Intrauterine Growth Restriction (IUGR): Introduction

Intrauterine Growth Restriction (IUGR) is a condition where a fetus does not reach its genetically predetermined growth potential due to underlying pathological factors. Unlike being Small for Gestational Age (SGA)—which may describe a healthy but naturally small fetus—true IUGR reflects impaired fetal growth caused by maternal, fetal, or placental complications. This condition is linked to higher risks of stillbirth, perinatal complications, and lifelong health challenges. 

Early detection, precise diagnosis, and coordinated care are essential to improving both immediate and long-term outcomes for affected infants.
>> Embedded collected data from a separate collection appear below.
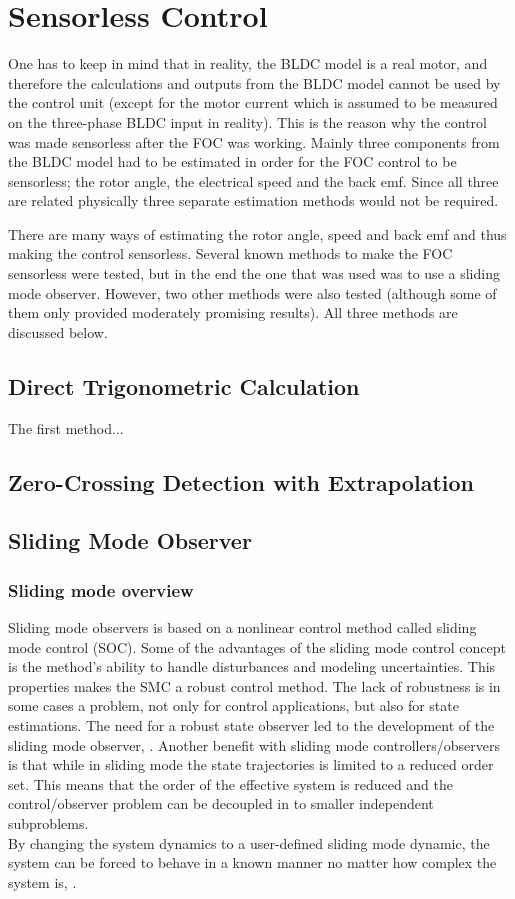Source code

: \documentclass{LTHthesis}
\begin{document}
\chapter{Sensorless Control}
One has to keep in mind that in reality, the BLDC model is a real motor, and therefore the calculations and outputs from the BLDC model cannot be used by the control unit (except for the motor current which is assumed to be measured on the three-phase BLDC input in reality). This is the reason why the control was made sensorless after the FOC was working. Mainly three components from the BLDC model had to be estimated in order for the FOC control to be sensorless; the rotor angle, the electrical speed and the back emf. Since all three are related physically three separate estimation methods would not be required.

There are many ways of estimating the rotor angle, speed and back emf and thus making the control sensorless. Several known methods to make the FOC sensorless were tested, but in the end the one that was used was to use a sliding mode observer. However, two other methods were also tested (although some of them only provided moderately promising results). All three methods are discussed below.

\section{Direct Trigonometric Calculation}
The first method...

\section{Zero-Crossing Detection with Extrapolation}

\section{Sliding Mode Observer}
\subsection{Sliding mode overview}
 
Sliding mode observers is based on a nonlinear control method called sliding mode control (SOC). Some of the advantages of the sliding mode control concept is the method's ability to handle disturbances and modeling uncertainties. This properties makes the SMC a robust control method. The lack of robustness is in some cases a problem, not only for control applications, but also for state estimations. The need for a robust state observer led to the development of the sliding mode observer, \cite{vel_kim_lee2011}.
Another benefit with sliding mode controllers/observers is that while in sliding mode the state trajectories is limited to a reduced order set. This means that the order of the effective system is reduced and the control/observer problem can be decoupled in to smaller independent subproblems.\\ By changing the system dynamics to a user-defined sliding mode dynamic, the system can be forced to behave in a known manner no matter how complex the system is, \cite{Has1996}. 
\end{document}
Addressing IUGR requires not only identifying the cause but also implementing evidence-based interventions that balance prolonging pregnancy for fetal maturity with minimizing exposure to a compromised intrauterine environment. 

Intrauterine Growth Restriction (IUGR): Definition

IUGR is diagnosed when a fetus’s estimated weight is below the 10th percentile for its gestational age due to pathological processes, not constitutional factors. 

Intrauterine Growth Restriction (IUGR): Types 

  • Symmetric IUGR: Appears early in pregnancy, with proportionally reduced head, abdominal, and limb measurements. Commonly associated with chromosomal disorders or intrauterine infections. 
  • Asymmetric IUGR: Develops later in pregnancy, typically showing preserved head size with a smaller abdomen due to placental insufficiency. 
Intrauterine Growth Restriction (IUGR): Epidemiology

IUGR affects approximately 5–10% of pregnancies globally, with higher rates in low-resource areas where maternal nutrition, prenatal care, and infection control are limited. It is a leading contributor to perinatal morbidity and mortality and can have lifelong effects on growth and development. 

Intrauterine Growth Restriction (IUGR): Causes

The causes of IUGR are diverse and often multifactorial, involving maternal, fetal, and placental components that interact to limit the fetus’s ability to grow at a normal rate. Understanding these causes is essential for clinicians, as it allows for targeted interventions aimed at improving fetal outcomes. Many cases involve overlapping risk factors, and in some pregnancies, the exact cause may remain unclear despite thorough evaluation. 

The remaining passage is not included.